The origins of the wedding cake
Traditionally in several layers and coated with white icing, today wedding cakes are prepared in many ways, with decorations in sugar paste or in the naked version, without icing and exterior spreads, very in style in the last few years. Decorated with fresh flowers and aromatic herbs, coloured ribbons and fun toppers representing the spouses, round according to tradition just like the rings that represent love without beginning or end, but often also present in square or rectangular shape, with creative shapes and particular details. And to think that originally, when it was prepared in Ancient Greece, it was nothing more than a dough made of flour, honey and sesame seeds: the latter, in particular, were a precious ingredient for the Hellenic culture and represented a wish for fertility. Honey was always the protagonist of weddings in Ancient Rome, mixed with fruit and flour, to create rustic sweets that were crumbled on the bride's head as a sign of abundance and prosperity. It would seem, in fact, that the ritual of throwing wheat - later replaced by rice - was born because of this custom of the crumbs.

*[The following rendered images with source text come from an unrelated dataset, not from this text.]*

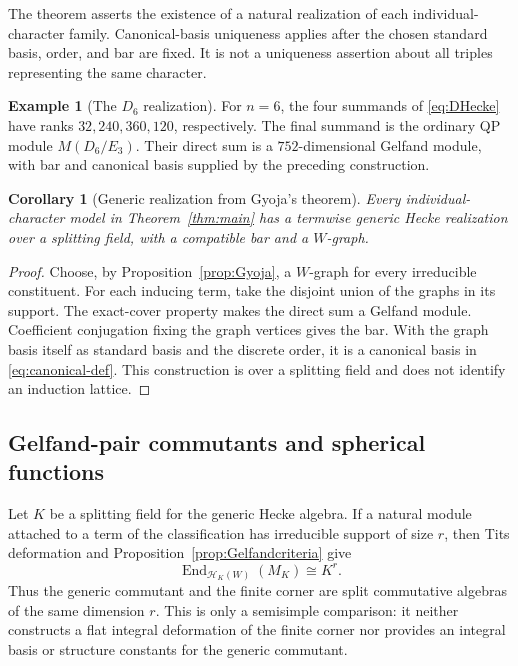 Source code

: \documentclass[11pt]{article}
\numberwithin{equation}{section}
\newtheorem{corollary}[theorem]{Corollary}
\theoremstyle{definition}
\newtheorem{example}[theorem]{Example}
\newcommand{\HH}{\mathcal H}
\begin{document}
The theorem asserts the existence of a natural realization of each individual-character family.
Canonical-basis uniqueness applies after the chosen standard basis, order, and bar are fixed.
It is not a uniqueness assertion about all triples representing the same character.

\begin{example}[The \(D_6\) realization]
For \(n=6\), the four summands of \eqref{eq:DHecke} have ranks \(32,240,360,120\), respectively.
The final summand is the ordinary QP module \(M(D_6/E_3)\).
Their direct sum is a \(752\)-dimensional Gelfand module, with bar and canonical basis supplied by the preceding construction.
\end{example}



\begin{corollary}[Generic realization from Gyoja's theorem]\label{prop:allHecke}
Every individual-character model in Theorem~\ref{thm:main} has a termwise generic Hecke realization over a splitting field, with a compatible bar and a \(W\)-graph.
\end{corollary}
\begin{proof}
Choose, by Proposition~\ref{prop:Gyoja}, a \(W\)-graph for every irreducible constituent.
For each inducing term, take the disjoint union of the graphs in its support.
The exact-cover property makes the direct sum a Gelfand module.
Coefficient conjugation fixing the graph vertices gives the bar.
With the graph basis itself as standard basis and the discrete order, it is a canonical basis in \eqref{eq:canonical-def}.
This construction is over a splitting field and does not identify an induction lattice.
\end{proof}

\subsection{Gelfand-pair commutants and spherical functions}

Let \(K\) be a splitting field for the generic Hecke algebra.
If a natural module attached to a term of the classification has
irreducible support of size \(r\), then Tits deformation and
Proposition~\ref{prop:Gelfandcriteria} give
\[
 \operatorname{End}_{\HH_K(W)}(M_K)\cong K^r.
\]
Thus the generic commutant and the finite corner are split commutative
algebras of the same dimension \(r\).  This is only a semisimple
comparison: it neither constructs a flat integral deformation of the
finite corner nor provides an integral basis or structure constants for
the generic commutant.
\end{document}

The bride's cake, with offal
Desserts have therefore always been present during weddings, but the more slender shape similar to the current one began appearing only in the Middle Ages. In particular it was in the United Kingdom that the tradition of stacking cakes was born to form a delicious mound. At the time, the kiss of the couple had to take place right on top of the pile of sweets: if this remained intact even after the kiss, the marriage would have been long-lived and happy. Another custom of the past was to raise the composition of cakes according to the number of guests: the higher the dessert, the more people were close to the bride and groom. In the 17th century, once again in Anglo-Saxon countries, the bride's pie came to be, a specialty made with savoury ingredients that hid a ring inside it: the lucky one who found the jewel would be the next to get married. No sugar or sponge cake, but rather offal: the first written trace of this preparation is found in the 17th-century volume "The Accomplisht Cook" by Robert May, which speaks of a round cake with lamb testicles, rooster combs and sweetbreads.

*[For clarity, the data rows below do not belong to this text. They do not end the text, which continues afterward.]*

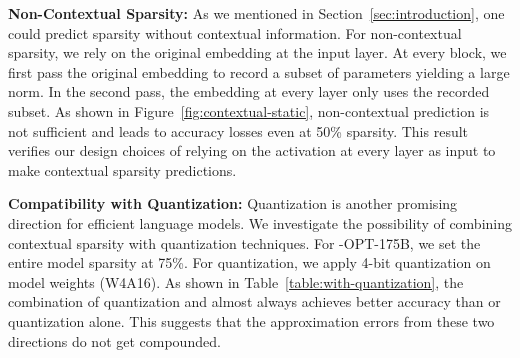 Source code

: \textbf{Non-Contextual Sparsity: } As we mentioned in Section~\ref{sec:introduction}, one could predict sparsity without contextual information. For non-contextual sparsity, we rely on the original embedding at the input layer. At every block, we first pass the original embedding to record a subset of parameters yielding a large norm. In the second pass, the embedding at every layer only uses the recorded subset. As shown in Figure~\ref{fig:contextual-static}, non-contextual prediction is not sufficient and leads to accuracy losses even at 50\% sparsity.  This result verifies our design choices of relying on the activation at every layer as input to make contextual sparsity predictions.

\textbf{Compatibility with Quantization:} Quantization is another promising direction for efficient language models. We investigate the possibility of combining contextual sparsity with quantization techniques. For \name{}-OPT-175B, we set the entire model sparsity at 75\%. For quantization, we apply 4-bit quantization on model weights (W4A16). As shown in Table~\ref{table:with-quantization}, the combination of quantization and \name{} almost always achieves better accuracy than \name{}  or quantization alone. This suggests that the approximation errors from these two directions do not get compounded. 
\begin{table}[t]
\vspace{-2mm}
\scriptsize
\centering
\caption{\name{}-OPT-175B with 4-bit quantization.}
\vspace{2mm}
\vspace{-3mm}
\label{table:with-quantization}
\end{table}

The groom's cake and royal icing
There is, of course, a cake for the groom, too: the groom's cake began spreading in the same period in Yorkshire, becoming increasingly popular starting from the Victorian age: it was a dark dessert made with nuts and candied fruit, smaller than the bride's pie, and which was cut into squares and given to guests at the end of the day as a souvenir of the wedding, a sort of edible party favour. We have to wait another two centuries for the wedding cake to begin to take on an appearance similar to the contemporary one, with white decorations designed recalling the purity of the bride, but also the well-being of families: sugar, in fact, was very expensive at the time, therefore a frosted cake meant that parents could afford larger expenses. Even today, royal icing is so called because of wedding cakes, in particular the one of Queen Victoria, almost three metres wide and weighing 140 kilos!

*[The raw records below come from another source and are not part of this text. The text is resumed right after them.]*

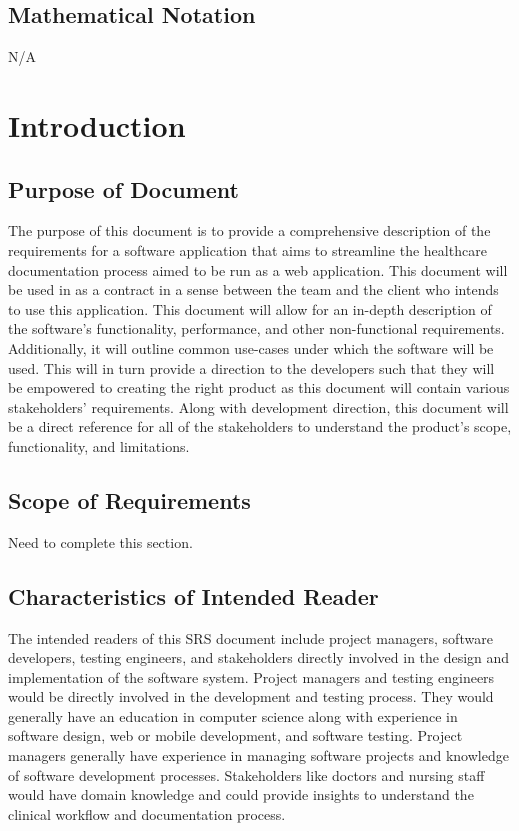 \documentclass[12pt]{article}
\begin{document}
\subsection{Mathematical Notation}
N/A

\newpage



\section{Introduction}

\subsection{Purpose of Document} \label{sec_PurposeOfDocument}

The purpose of this document is to provide a comprehensive description of the requirements for a software application that aims to streamline the healthcare documentation process aimed to be run as a web application. This document will be used in as a contract in a sense between the team and the client who intends to use this application. This document will allow for an in-depth description of the software's functionality, performance, and other non-functional requirements. Additionally, it will outline common use-cases under which the software will be used. This will in turn provide a direction to the developers such that they will be empowered to creating the right product as this document will contain various stakeholders' requirements. Along with development direction, this document will be a direct reference for all of the stakeholders to understand the product's scope, functionality, and limitations.

\subsection{Scope of Requirements} \label{sec_ScopeOfRequirements}

Need to complete this section.



\subsection{Characteristics of Intended Reader} \label{sec_IntendedReader} 

The intended readers of this SRS document include project managers, software developers, testing engineers, and stakeholders directly involved in the design and implementation of the software system. Project managers and testing engineers would be directly involved in the development and testing process. They would generally have an education in computer science along with experience in software design, web or mobile development, and software testing. Project managers generally have experience in managing software projects and knowledge of software development processes. Stakeholders like doctors and nursing staff would have domain knowledge and could provide insights to understand the clinical workflow and documentation process. 
\end{document}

Traditions and the ritual of cutting the cake
Whatever the chosen wedding cake, the moment of cutting the cake is one of the most romantic and evocative of the entire ceremony. After dinner (or lunch), a special space is chosen to devote to this ritual, generally outdoors. If in the evening, the moment is accompanied by lights and candles, there's always background music as well as photographs. As you know, the cut must be done together… but how? Tradition has it that the bride holds her knife, while the groom places his hands on hers. The first bite is usually intended for the couple, although an ancient tradition, called the "five slices," dictates a dfferent order: the bride will serve the first slice of cake to her husband, then to her mother-in-law, to her mother, to her father-in-law and finally to her dad. An ancient and often forgotten custom, which will delight lovers of etiquette. A recent custom coming from the United States and which is also becoming popular in Italy is instead keeping the highest and smallest layer of the cake in the freezer and taking it out at every anniversary to relive a magical moment. American pastry art, however, is very different from the Italian one: sugar paste cakes are more easily preserved, while the traditional Italian ones with fresh creams will hardly last for a year, even if stored in the freezer. A word of advice: keep the cake topper, whether it's made of sugar, plastic or wood, and use it year after year to decorate a fresh cake and relive the emotions of the big day.